This is topic 2.4. in the Information section of the Advancing the Catalogue of the World’s Natural History Collections consultation. Use this topic to discuss the questions listed below.
The TDWG Collection Descriptions (CD) Interest Group] is currently developing the CD standard for collection descriptions (evolving from the earlier TDWG Natural Collections Description (NCD) standard). Existing networks and institutional schemes use a variety of different formats or variants of metadata standards for their collection records, as a result of which interoperability between these resources (and hence data aggregation) is limited. To overcome this barrier, clarity is needed around factors such as preferred standards and vocabularies, mandatory fields and compatibility between information in different formats.
The following contributed materials are particularly relevant to this topic:
- What descriptive information should be considered mandatory or desirable for each Collection?

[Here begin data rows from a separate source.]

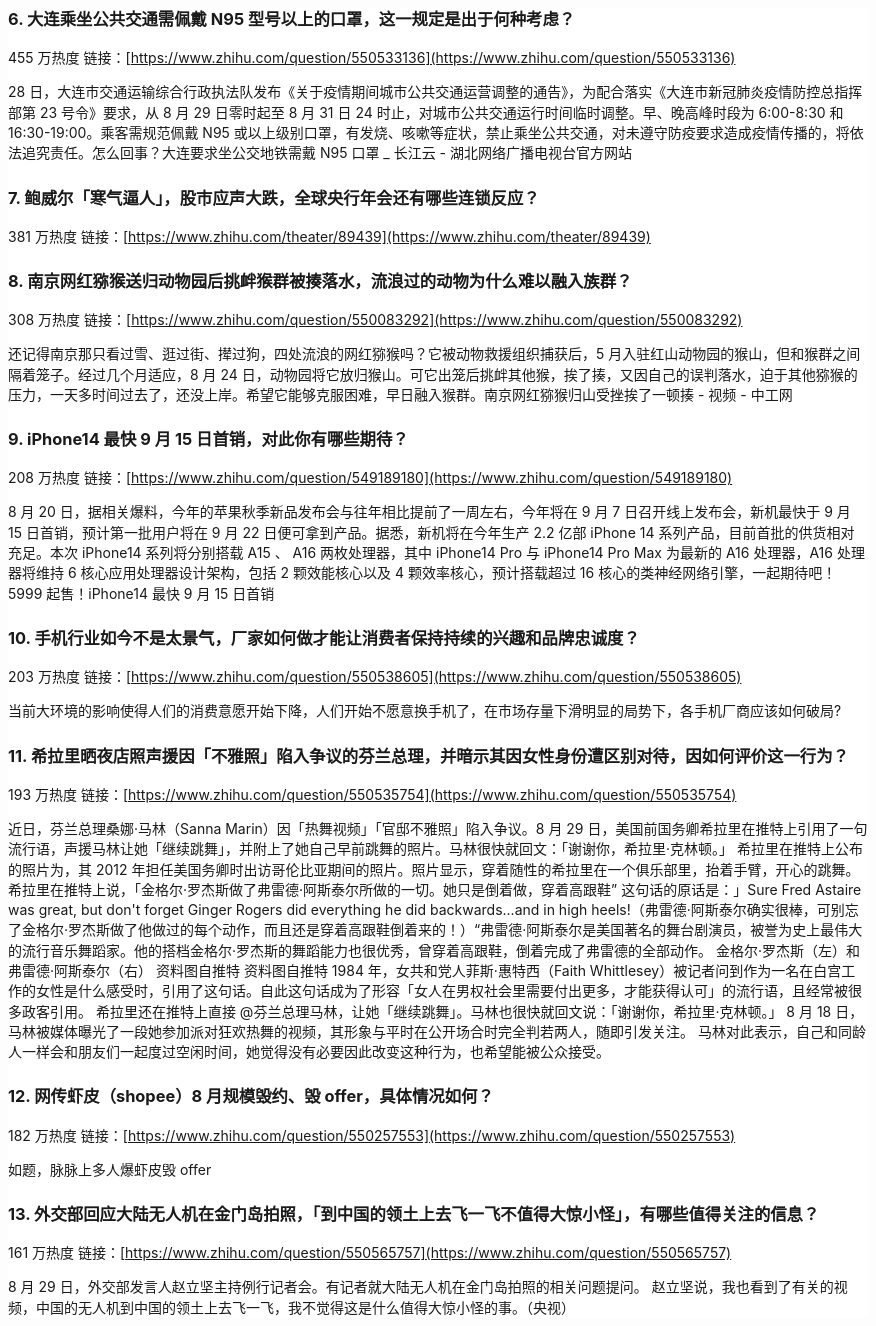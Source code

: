 ### 6. 大连乘坐公共交通需佩戴 N95 型号以上的口罩，这一规定是出于何种考虑？
455 万热度 链接：[https://www.zhihu.com/question/550533136](https://www.zhihu.com/question/550533136)

28 日，大连市交通运输综合行政执法队发布《关于疫情期间城市公共交通运营调整的通告》，为配合落实《大连市新冠肺炎疫情防控总指挥部第 23 号令》要求，从 8 月 29 日零时起至 8 月 31 日 24 时止，对城市公共交通运行时间临时调整。早、晚高峰时段为 6:00-8:30 和 16:30-19:00。乘客需规范佩戴 N95 或以上级别口罩，有发烧、咳嗽等症状，禁止乘坐公共交通，对未遵守防疫要求造成疫情传播的，将依法追究责任。怎么回事？大连要求坐公交地铁需戴 N95 口罩 _ 长江云 - 湖北网络广播电视台官方网站

### 7. 鲍威尔「寒气逼人」，股市应声大跌，全球央行年会还有哪些连锁反应？
381 万热度 链接：[https://www.zhihu.com/theater/89439](https://www.zhihu.com/theater/89439)



### 8. 南京网红猕猴送归动物园后挑衅猴群被揍落水，流浪过的动物为什么难以融入族群？
308 万热度 链接：[https://www.zhihu.com/question/550083292](https://www.zhihu.com/question/550083292)

还记得南京那只看过雪、逛过街、撵过狗，四处流浪的网红猕猴吗？它被动物救援组织捕获后，5 月入驻红山动物园的猴山，但和猴群之间隔着笼子。经过几个月适应，8 月 24 日，动物园将它放归猴山。可它出笼后挑衅其他猴，挨了揍，又因自己的误判落水，迫于其他猕猴的压力，一天多时间过去了，还没上岸。希望它能够克服困难，早日融入猴群。南京网红猕猴归山受挫挨了一顿揍 - 视频 - 中工网

### 9. iPhone14 最快 9 月 15 日首销，对此你有哪些期待？
208 万热度 链接：[https://www.zhihu.com/question/549189180](https://www.zhihu.com/question/549189180)

8 月 20 日，据相关爆料，今年的苹果秋季新品发布会与往年相比提前了一周左右，今年将在 9 月 7 日召开线上发布会，新机最快于 9 月 15 日首销，预计第一批用户将在 9 月 22 日便可拿到产品。据悉，新机将在今年生产 2.2 亿部 iPhone 14 系列产品，目前首批的供货相对充足。本次 iPhone14 系列将分别搭载 A15 、 A16 两枚处理器，其中 iPhone14 Pro 与 iPhone14 Pro Max 为最新的 A16 处理器，A16 处理器将维持 6 核心应用处理器设计架构，包括 2 颗效能核心以及 4 颗效率核心，预计搭载超过 16 核心的类神经网络引擎，一起期待吧！5999 起售！iPhone14 最快 9 月 15 日首销

### 10. 手机行业如今不是太景气，厂家如何做才能让消费者保持持续的兴趣和品牌忠诚度？
203 万热度 链接：[https://www.zhihu.com/question/550538605](https://www.zhihu.com/question/550538605)

当前大环境的影响使得人们的消费意愿开始下降，人们开始不愿意换手机了，在市场存量下滑明显的局势下，各手机厂商应该如何破局?

### 11. 希拉里晒夜店照声援因「不雅照」陷入争议的芬兰总理，并暗示其因女性身份遭区别对待，因如何评价这一行为？
193 万热度 链接：[https://www.zhihu.com/question/550535754](https://www.zhihu.com/question/550535754)

近日，芬兰总理桑娜·马林（Sanna Marin）因「热舞视频」「官邸不雅照」陷入争议。8 月 29 日，美国前国务卿希拉里在推特上引用了一句流行语，声援马林让她「继续跳舞」，并附上了她自己早前跳舞的照片。马林很快就回文：「谢谢你，希拉里·克林顿。」 希拉里在推特上公布的照片为，其 2012 年担任美国务卿时出访哥伦比亚期间的照片。照片显示，穿着随性的希拉里在一个俱乐部里，抬着手臂，开心的跳舞。 希拉里在推特上说，「金格尔·罗杰斯做了弗雷德·阿斯泰尔所做的一切。她只是倒着做，穿着高跟鞋” 这句话的原话是：」Sure Fred Astaire was great, but don't forget Ginger Rogers did everything he did backwards...and in high heels!（弗雷德·阿斯泰尔确实很棒，可别忘了金格尔·罗杰斯做了他做过的每个动作，而且还是穿着高跟鞋倒着来的！）“弗雷德·阿斯泰尔是美国著名的舞台剧演员，被誉为史上最伟大的流行音乐舞蹈家。他的搭档金格尔·罗杰斯的舞蹈能力也很优秀，曾穿着高跟鞋，倒着完成了弗雷德的全部动作。 金格尔·罗杰斯（左）和弗雷德·阿斯泰尔（右） 资料图自推特 资料图自推特 1984 年，女共和党人菲斯·惠特西（Faith Whittlesey）被记者问到作为一名在白宫工作的女性是什么感受时，引用了这句话。自此这句话成为了形容「女人在男权社会里需要付出更多，才能获得认可」的流行语，且经常被很多政客引用。 希拉里还在推特上直接 @芬兰总理马林，让她「继续跳舞」。马林也很快就回文说：「谢谢你，希拉里·克林顿。」 8 月 18 日，马林被媒体曝光了一段她参加派对狂欢热舞的视频，其形象与平时在公开场合时完全判若两人，随即引发关注。 马林对此表示，自己和同龄人一样会和朋友们一起度过空闲时间，她觉得没有必要因此改变这种行为，也希望能被公众接受。

### 12. 网传虾皮（shopee）8 月规模毁约、毁 offer，具体情况如何？
182 万热度 链接：[https://www.zhihu.com/question/550257553](https://www.zhihu.com/question/550257553)

如题，脉脉上多人爆虾皮毁 offer

### 13. 外交部回应大陆无人机在金门岛拍照，「到中国的领土上去飞一飞不值得大惊小怪」，有哪些值得关注的信息？
161 万热度 链接：[https://www.zhihu.com/question/550565757](https://www.zhihu.com/question/550565757)

8 月 29 日，外交部发言人赵立坚主持例行记者会。有记者就大陆无人机在金门岛拍照的相关问题提问。 赵立坚说，我也看到了有关的视频，中国的无人机到中国的领土上去飞一飞，我不觉得这是什么值得大惊小怪的事。（央视）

- Does the TDWG CD work supply everything needed?
- Otherwise, what enhancements are necessary?
- How much of this information needs to be normalised for machine processing (rather than just for human readers)?

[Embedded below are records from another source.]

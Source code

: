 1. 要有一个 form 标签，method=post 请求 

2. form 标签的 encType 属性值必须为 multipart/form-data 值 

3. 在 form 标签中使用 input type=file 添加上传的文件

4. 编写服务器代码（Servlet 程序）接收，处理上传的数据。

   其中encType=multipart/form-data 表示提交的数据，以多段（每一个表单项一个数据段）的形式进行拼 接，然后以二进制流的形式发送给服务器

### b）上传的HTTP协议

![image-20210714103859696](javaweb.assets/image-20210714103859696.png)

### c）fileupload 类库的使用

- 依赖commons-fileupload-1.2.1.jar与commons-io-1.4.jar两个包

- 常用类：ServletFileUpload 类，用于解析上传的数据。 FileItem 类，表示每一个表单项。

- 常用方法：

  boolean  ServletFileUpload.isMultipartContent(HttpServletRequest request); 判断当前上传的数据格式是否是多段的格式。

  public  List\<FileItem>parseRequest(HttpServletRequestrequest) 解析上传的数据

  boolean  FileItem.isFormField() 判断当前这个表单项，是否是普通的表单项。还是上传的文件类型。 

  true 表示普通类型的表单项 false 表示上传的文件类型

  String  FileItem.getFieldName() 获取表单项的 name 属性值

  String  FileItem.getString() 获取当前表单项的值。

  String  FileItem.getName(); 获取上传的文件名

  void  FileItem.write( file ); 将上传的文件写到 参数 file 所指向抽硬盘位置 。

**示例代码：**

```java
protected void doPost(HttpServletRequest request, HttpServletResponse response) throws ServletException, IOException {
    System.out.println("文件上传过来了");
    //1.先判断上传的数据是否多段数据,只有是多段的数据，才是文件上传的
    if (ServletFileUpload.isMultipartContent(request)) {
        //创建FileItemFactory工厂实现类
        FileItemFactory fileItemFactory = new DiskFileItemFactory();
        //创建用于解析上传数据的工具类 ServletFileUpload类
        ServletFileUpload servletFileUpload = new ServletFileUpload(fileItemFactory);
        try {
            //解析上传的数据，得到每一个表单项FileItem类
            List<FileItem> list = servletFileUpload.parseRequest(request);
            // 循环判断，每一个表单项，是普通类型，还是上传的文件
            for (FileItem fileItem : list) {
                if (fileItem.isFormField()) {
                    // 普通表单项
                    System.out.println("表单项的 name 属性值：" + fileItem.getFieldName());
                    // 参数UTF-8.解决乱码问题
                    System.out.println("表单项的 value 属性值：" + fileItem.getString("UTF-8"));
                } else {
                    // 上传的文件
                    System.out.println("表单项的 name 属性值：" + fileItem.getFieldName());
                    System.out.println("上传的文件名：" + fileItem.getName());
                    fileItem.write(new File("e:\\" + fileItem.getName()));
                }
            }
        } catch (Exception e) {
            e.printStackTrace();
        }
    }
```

I think TDWG CD is a great start to an extension for collections description. The only field I would like to see added is a field for database system used which would be useful for both collections and research communities.
I also think the more fields you can make optional the better as info will vary by discipline - as long as it doesn’t compromise the utility of the system. I also think it is important for as many fields as possible to have controlled vocabularies - learning from the issues with traditional DwC fields that we see now - 28,000 unique values in the sex field for instance!!
Thanks @abentley, I’ve added a few questions on the database system field to your post in the task group thread
Not so much optional as rather allowing for different profiles per discipline. A meteorite collection needs to be described by other dimensions than an insect collection.
What descriptive information should be considered mandatory or desirable for each Collection?
- a human readible informative collection name
- holding institution including contact information (weblink, email, phone, address
- information on how to cite the collection (as this appears to be an important motivation for establishing the catalogue)
- source of the information in the record
- last update
- a short, human-readable description of the collection
- collection metrics (e.g., number of specimens)
- identifiers for the collection (e.g., acronyms, codes)
- links to representations of the collection and/or its specimens
- links to related collections
How much of this information needs to be normalised for machine processing (rather than just for human readers)?
All of the information should be made available both for human consumption and machine processing according to linked data principles. Depending on the use cases and their priorization the latter might be tackled in a second step, after gaining community acceptance.
One process-level point I want to highlight is that a “consensus” metadata standard developed without some level of concurrent adoption or testing in institutional data workflows and projects is likely to need major revisions. The development of the Ecological Metadata Language (EML) in conjunction with staff at the U.S.’s Long-Term Ecological Research sites is a good example of the challenges of separating development and testing. Reflecting on the lengthy, conjoined revision-and-implementation process that followed the announcement of the EML 1.0, Millerand et al. 2007 conclude that “we slice the ontological pie the wrong way if we see software over here and organizational arrangements over there.” Changes to information standards are often inseparable from changes in organizational roles, for example as the local managers responsible for implementing new standards must become (and be recognized as) developers in their own right in order to articulate how local circumstances match onto abstract expectations. This suggests a high value on starting to test metadata standards in the core activities of key stakeholders before attempting to finalize agreement on a general consensus standard for describing collections.
Millerand, Florence, and Geoffrey C Bowker. 2009. “Metadata Standards. Trajectories and Enactment in the Life of an Ontology.” In Standards and Their Stories, edited by M Lampland and Susan Leigh Star, 149–65. Ithaca, NY: Cornell University Press.